Being back in Subang is somewhat calming, for some reason I can't identify. Probably because from my bedroom, it only takes a flight of stairs down to the kitchen where I can find Mum caught up with a new recipe she’s testing to pour out my daily rants. She, whom does not judge, and yet, doesn’t really listen to what I have to say, but jumps at every opportunity to say, “I told you so”. And yet, I still love her and look forward to every weekend back home.

Mummy, just so you know, it rained this morning okay. Go ahead, tell me “I told you so”, after all, I deserved it.

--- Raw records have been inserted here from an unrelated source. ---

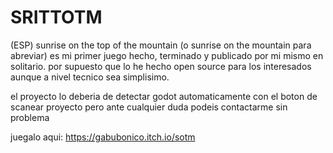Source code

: # SRITTOTM

(ESP) sunrise on the top of the mountain (o sunrise on the mountain para abreviar) es mi primer juego hecho, terminado y publicado por mi mismo en solitario. por supuesto que lo he hecho open source para los interesados aunque a nivel tecnico sea simplisimo.

el proyecto lo deberia de detectar godot automaticamente con el boton de scanear proyecto pero ante cualquier duda podeis contactarme sin problema

juegalo aqui: https://gabubonico.itch.io/sotm
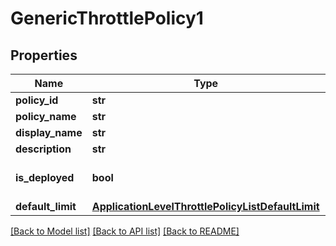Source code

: # GenericThrottlePolicy1

## Properties
Name | Type | Description | Notes
------------ | ------------- | ------------- | -------------
**policy_id** | **str** |  | [optional] 
**policy_name** | **str** |  | 
**display_name** | **str** |  | [optional] 
**description** | **str** |  | [optional] 
**is_deployed** | **bool** |  | [optional] [default to False]
**default_limit** | [**ApplicationLevelThrottlePolicyListDefaultLimit**](ApplicationLevelThrottlePolicyListDefaultLimit.md) |  | [optional] 

[[Back to Model list]](../README.md#documentation-for-models) [[Back to API list]](../README.md#documentation-for-api-endpoints) [[Back to README]](../README.md)


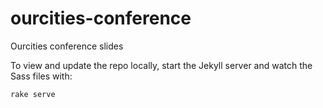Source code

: # ourcities-conference
Ourcities conference slides

To view and update the repo locally, start the Jekyll server and watch the Sass files with:

    rake serve

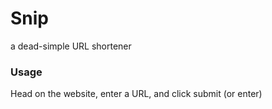 # Snip

a dead-simple URL shortener

### Usage

Head on the website, enter a URL, and click submit (or enter)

The other night, I made a visit to 10th Teen Dhamma Camp’s Talent Night. Yes. Teen Dhamma Camp is now a decade old. Firstly, allow me to enlighten you on my fleeting history with this camp in particular. Mind you, it’s not like any ordinary camp you have heard or seen before this. I signed up for my first Teen Dhamma Camp together with a friend years back. It was the 6th one. If you did the math, I should be fourteen years of age, shy, naïve and ignorant.

And this is what I have become after four awesome years. Hahahaha!

Anyway, back then, I didn’t really catch what’s going on. It was a daze.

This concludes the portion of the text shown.